Sin embargo, no parece lógico suponer que una organización latinoamericana y caribeña pueda reemplazar a la OEA, pese a todas sus debilidades y la susceptibilidad que genera la influencia de EEUU. En caso de que la propuesta surgida en Cancún se concrete, seguramente se producirá una superposición de objetivos y espacios entre el nuevo organismo regional y la OEA. Pese a ello, esta última organización debe permanecer como el principal espacio multilateral en el cual los intereses y planteos de EEUU y Canadá respecto a la región, y los formulados por los países latinoamericanos, encuentran la posibilidad de confrontarse y, eventualmente, de ajustarse.
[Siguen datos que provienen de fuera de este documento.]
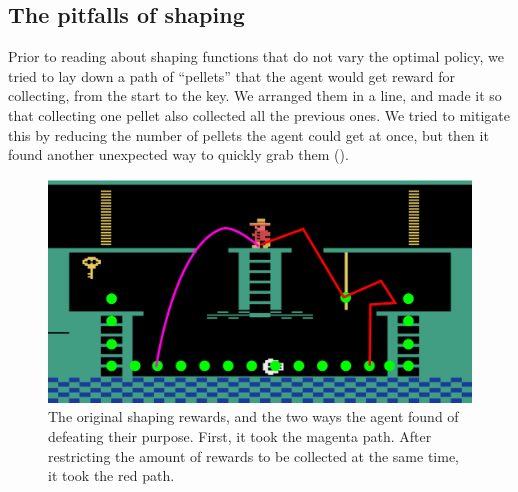
\subsection{The pitfalls of shaping\label{subsec:evaluation-shaping}}
Prior to reading about shaping functions that do not vary the optimal policy, we
tried to lay down a path of ``pellets'' that the agent would get reward for
collecting, from the start to the key. We arranged them in a line, and made it
so that collecting one pellet also collected all the previous ones. We tried to
mitigate this by reducing the number of pellets the agent could get at once, but
then it found another unexpected way to quickly grab them
().

\begin{figure}[hbtp]
\begin{center}
\includegraphics[width=\textwidth / 3 * 2]{img/shaping-defeated.pdf}
\end{center}
\caption{The original shaping rewards, and the two ways the agent found of
  defeating their purpose. First, it took the magenta path. After restricting
  the amount of rewards to be collected at the same time, it took the red
path.\label{fig:shaping-pitfalls}}
\end{figure}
Por lo tanto, y pese a todos los problemas que posiblemente surjan en el camino, cabe apostar al (tardío) reconocimiento de la necesidad de que América Latina pueda discutir sus propios problemas en sus propias instancias. El desafío es hacerlo sin que esto derive en el aislamiento o plantee dificultades para las relaciones con otros actores, en particular con EEUU, pero también con Canadá. En otras palabras: si la iniciativa contribuye a lograr una mejor expresión institucional de las demandas, expectativas y necesidades del conjunto de los pueblos de América Latina, si ayuda a mejorar su capacidad de articulación en el marco de la política regional y global, bienvenida sea. No se trata de ignorar la cruda realidad del juego de poder en el escenario regional, sino de intentar cambiar sus términos. Esa es la expectativa de Cancún.